Where are you getting the raw data? I'm extracting it from the New York Times dataset for my own graphing. They have the data for all counties in the US. I've been meaning to automate the graphing but for now doing it manually.
I wish you had the new cases per day graphed for all the bay area counties because that is what I monitor.
Raw data was originally from SF Chronicle, but they removed their timelapse view so I am now getting it direct from county websites.
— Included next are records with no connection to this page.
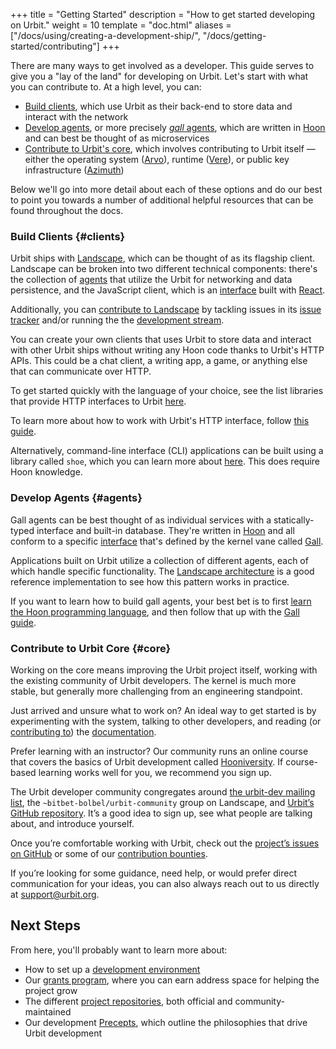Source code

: +++
title = "Getting Started"
description = "How to get started developing on Urbit."
weight = 10
template = "doc.html"
aliases = ["/docs/using/creating-a-development-ship/", "/docs/getting-started/contributing"]
+++

There are many ways to get involved as a developer. This guide serves to give
you a "lay of the land" for developing on Urbit. Let's start with what you can
contribute to. At a high level, you can:

- [Build clients](#clients), which use Urbit as their back-end to store data and
  interact with the network
- [Develop agents](#agents), or more precisely [*gall*
  agents](@/docs/arvo/gall/gall.md), which are written in [Hoon](/docs/hoon/)
  and can best be thought of as microservices
- [Contribute to Urbit's core](#core), which involves contributing to Urbit
  itself &mdash; either the operating system
  ([Arvo](https://github.com/urbit/urbit/tree/master/pkg/arvo)), runtime
  ([Vere](https://github.com/urbit/urbit/tree/master/pkg/urbit)), or public key
  infrastructure ([Azimuth](https://github.com/urbit/azimuth))
  
Below we'll go into more detail about each of these options and do our best to
point you towards a number of additional helpful resources that can be found
throughout the docs.

### Build Clients {#clients}

Urbit ships with [Landscape](@/docs/landscape/overview.md), which can be thought
of as its flagship client. Landscape can be broken into two different technical
components: there's the collection of [agents](#agents) that utilize the
Urbit for networking and data persistence, and the JavaScript client, which is
an [interface](https://github.com/urbit/urbit/tree/master/pkg/interface) built
with [React](https://reactjs.org).

Additionally, you can [contribute to
Landscape](https://github.com/urbit/urbit/blob/master/pkg/interface/CONTRIBUTING.md)
by tackling issues in its [issue
tracker](https://github.com/urbit/landscape/issues) and/or running the the
[development stream](https://groups.google.com/a/urbit.org/g/dev/c/r2hv4ajCLwk).

You can create your own clients that uses Urbit to store data and interact with
other Urbit ships without writing any Hoon code thanks to Urbit's HTTP APIs.
This could be a chat client, a writing app, a game, or anything else that can
communicate over HTTP.

To get started quickly with the language of your choice, see the list 
libraries that provide HTTP interfaces to Urbit [here](https://github.com/urbit/awesome-urbit#http-apis-airlock).

To learn more about how to work with Urbit's HTTP interface, follow [this
guide](@/docs/arvo/eyre/using-eyre.md).

Alternatively, command-line interface (CLI) applications can be built using a
library called `shoe`, which you can learn more about
[here](@/docs/hoon/guides/cli-tutorial.md). This does require Hoon knowledge.

### Develop Agents {#agents}

Gall agents can be best thought of as individual services with a
statically-typed interface and built-in database. They're written in
[Hoon](@/docs/hoon/overview.md) and all conform to a specific
[interface](@/docs/arvo/gall/gall-api.md) that's defined by the kernel vane
called [Gall](@/docs/arvo/gall/gall.md).

Applications built on Urbit utilize a collection of different agents, each of
which handle specific functionality. The [Landscape
architecture](@/docs/landscape/overview.md) is a good reference implementation
to see how this pattern works in practice.

If you want to learn how to build gall agents, your best bet is to first [learn
the Hoon programming language](@/docs/hoon/hoon-school/_index.md), and then follow that
up with the [Gall guide](@/docs/arvo/gall/tutorial.md).

### Contribute to Urbit Core {#core}

Working on the core means improving the Urbit project itself, working with the
existing community of Urbit developers. The kernel is much more stable, but
generally more challenging from an engineering standpoint.

Just arrived and unsure what to work on? An ideal way to get started is by
experimenting with the system, talking to other developers, and reading (or
[contributing to](https://github.com/urbit/docs)) the [documentation](/docs/).

Prefer learning with an instructor? Our community runs an online course that
covers the basics of Urbit development called
[Hooniversity](https://hooniversity.org/). If course-based learning works well
for you, we recommend you sign up.

The Urbit developer community congregates around [the urbit-dev mailing
list](https://groups.google.com/a/urbit.org/forum/#!forum/dev), the
`~bitbet-bolbel/urbit-community` group on Landscape, and [Urbit’s GitHub
repository](https://github.com/urbit/urbit). It’s a good idea to sign up, see
what people are talking about, and introduce yourself.

Once you’re comfortable working with Urbit, check out the [project’s issues on
GitHub](https://github.com/urbit/urbit/issues) or some of our [contribution
bounties](https://grants.urbit.org/).

If you’re looking for some guidance, need help, or would prefer direct
communication for your ideas, you can also always reach out to us directly at
[support@urbit.org](mailto:support@urbit.org).

## Next Steps

From here, you'll probably want to learn more about:

- How to set up a [development environment](@/docs/development/environment.md)
- Our [grants program](@/docs/development/grants.md), where you can earn address
  space for helping the project grow
- The different [project
  repositories](@/docs/development/project-repositories.md), both official and
  community-maintained
- Our development [Precepts](@/docs/development/precepts.md), which outline the
  philosophies that drive Urbit development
Stanford Open Data project also has a reasonable historical dataset that comes from the county websites.
I'll add a new cases graph for each county.
@andfrob, just saw your comment about SF Chronicle removing their timelapse view.
We made one here from the NYT dataset on MintData [1]:
(note: I think we need to update the cumulative counter, we'll be fixing that shortly)
@andfrob happy to get you free/unlimited access to MintData if you're interested in making similar visualizations, please DM me if this would be helpful.
Is anyplace in the Bay Area sharing stats by zipcode?
For example, San Diego has zipcode breakdown here: https://www.sandiegocounty.gov/content/sdc/hhsa/programs/phs...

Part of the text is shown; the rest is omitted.